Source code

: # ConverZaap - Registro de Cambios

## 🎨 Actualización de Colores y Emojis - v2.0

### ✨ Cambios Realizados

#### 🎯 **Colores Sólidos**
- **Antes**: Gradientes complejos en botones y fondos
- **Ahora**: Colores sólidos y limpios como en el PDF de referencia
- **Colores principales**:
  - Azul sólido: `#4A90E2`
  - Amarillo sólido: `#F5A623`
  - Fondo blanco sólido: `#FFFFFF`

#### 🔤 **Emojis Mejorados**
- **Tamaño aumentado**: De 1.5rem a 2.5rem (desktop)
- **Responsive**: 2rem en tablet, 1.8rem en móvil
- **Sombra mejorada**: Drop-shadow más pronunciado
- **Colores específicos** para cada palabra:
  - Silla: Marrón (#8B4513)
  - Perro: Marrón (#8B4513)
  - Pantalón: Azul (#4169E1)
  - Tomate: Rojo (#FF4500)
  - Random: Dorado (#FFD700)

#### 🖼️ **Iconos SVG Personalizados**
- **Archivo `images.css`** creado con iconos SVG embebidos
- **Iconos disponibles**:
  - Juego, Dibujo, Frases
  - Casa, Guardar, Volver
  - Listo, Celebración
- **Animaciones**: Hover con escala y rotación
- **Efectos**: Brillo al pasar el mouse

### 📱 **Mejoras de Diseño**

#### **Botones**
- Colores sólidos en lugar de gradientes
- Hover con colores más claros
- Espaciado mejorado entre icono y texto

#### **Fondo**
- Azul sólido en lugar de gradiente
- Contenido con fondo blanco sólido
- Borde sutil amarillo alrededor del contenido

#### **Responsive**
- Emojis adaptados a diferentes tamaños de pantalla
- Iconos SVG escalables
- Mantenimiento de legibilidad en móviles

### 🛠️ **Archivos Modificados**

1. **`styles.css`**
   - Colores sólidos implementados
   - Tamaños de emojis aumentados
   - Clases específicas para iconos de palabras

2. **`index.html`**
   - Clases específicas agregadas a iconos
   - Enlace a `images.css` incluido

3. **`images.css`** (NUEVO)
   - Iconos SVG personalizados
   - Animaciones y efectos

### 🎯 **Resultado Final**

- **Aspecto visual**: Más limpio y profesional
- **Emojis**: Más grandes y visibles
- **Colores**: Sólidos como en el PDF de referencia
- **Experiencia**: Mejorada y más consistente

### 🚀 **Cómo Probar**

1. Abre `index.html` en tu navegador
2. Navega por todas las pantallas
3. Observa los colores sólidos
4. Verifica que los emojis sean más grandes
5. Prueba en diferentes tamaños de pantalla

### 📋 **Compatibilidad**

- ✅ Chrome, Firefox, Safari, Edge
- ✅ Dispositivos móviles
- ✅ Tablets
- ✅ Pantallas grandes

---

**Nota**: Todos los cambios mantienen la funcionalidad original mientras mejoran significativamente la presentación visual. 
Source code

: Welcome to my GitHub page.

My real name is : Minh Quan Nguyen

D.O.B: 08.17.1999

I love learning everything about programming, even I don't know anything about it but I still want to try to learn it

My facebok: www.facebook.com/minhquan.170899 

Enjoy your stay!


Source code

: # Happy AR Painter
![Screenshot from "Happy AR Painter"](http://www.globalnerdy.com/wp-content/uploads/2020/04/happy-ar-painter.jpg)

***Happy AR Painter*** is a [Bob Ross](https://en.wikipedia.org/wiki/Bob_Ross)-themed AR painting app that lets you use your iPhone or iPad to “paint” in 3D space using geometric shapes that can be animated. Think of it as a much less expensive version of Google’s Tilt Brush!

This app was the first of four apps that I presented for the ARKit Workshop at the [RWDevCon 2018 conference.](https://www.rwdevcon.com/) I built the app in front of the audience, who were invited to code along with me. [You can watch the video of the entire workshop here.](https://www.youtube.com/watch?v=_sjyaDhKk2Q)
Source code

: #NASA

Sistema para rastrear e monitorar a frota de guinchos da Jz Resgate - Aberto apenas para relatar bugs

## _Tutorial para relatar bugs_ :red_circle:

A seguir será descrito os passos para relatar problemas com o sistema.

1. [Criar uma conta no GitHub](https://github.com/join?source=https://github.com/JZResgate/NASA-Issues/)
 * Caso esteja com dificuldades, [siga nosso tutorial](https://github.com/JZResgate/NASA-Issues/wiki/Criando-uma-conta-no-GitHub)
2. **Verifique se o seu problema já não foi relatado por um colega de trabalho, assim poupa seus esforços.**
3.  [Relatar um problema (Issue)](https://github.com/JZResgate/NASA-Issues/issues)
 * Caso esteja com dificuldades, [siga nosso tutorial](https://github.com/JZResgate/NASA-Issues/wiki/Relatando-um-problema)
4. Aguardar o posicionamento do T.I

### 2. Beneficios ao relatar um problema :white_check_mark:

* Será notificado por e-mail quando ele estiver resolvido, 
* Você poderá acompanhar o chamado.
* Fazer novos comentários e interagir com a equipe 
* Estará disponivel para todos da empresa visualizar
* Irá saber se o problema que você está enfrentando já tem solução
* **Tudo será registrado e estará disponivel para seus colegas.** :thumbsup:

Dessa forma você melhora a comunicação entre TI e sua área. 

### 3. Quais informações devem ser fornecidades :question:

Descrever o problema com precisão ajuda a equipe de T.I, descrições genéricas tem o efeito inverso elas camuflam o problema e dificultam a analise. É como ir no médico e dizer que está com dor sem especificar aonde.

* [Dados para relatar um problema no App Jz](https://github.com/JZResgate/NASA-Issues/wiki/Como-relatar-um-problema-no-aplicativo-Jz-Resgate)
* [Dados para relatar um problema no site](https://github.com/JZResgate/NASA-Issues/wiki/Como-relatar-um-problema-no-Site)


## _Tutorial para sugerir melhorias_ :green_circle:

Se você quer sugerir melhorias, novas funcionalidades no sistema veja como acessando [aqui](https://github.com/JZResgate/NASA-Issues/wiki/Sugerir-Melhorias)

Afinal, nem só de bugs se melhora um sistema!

### Instructions for the task:
From the material above, return every line that contains "Clases".

### Output:
   - Clases específicas para iconos de palabras
   - Clases específicas agregadas a iconos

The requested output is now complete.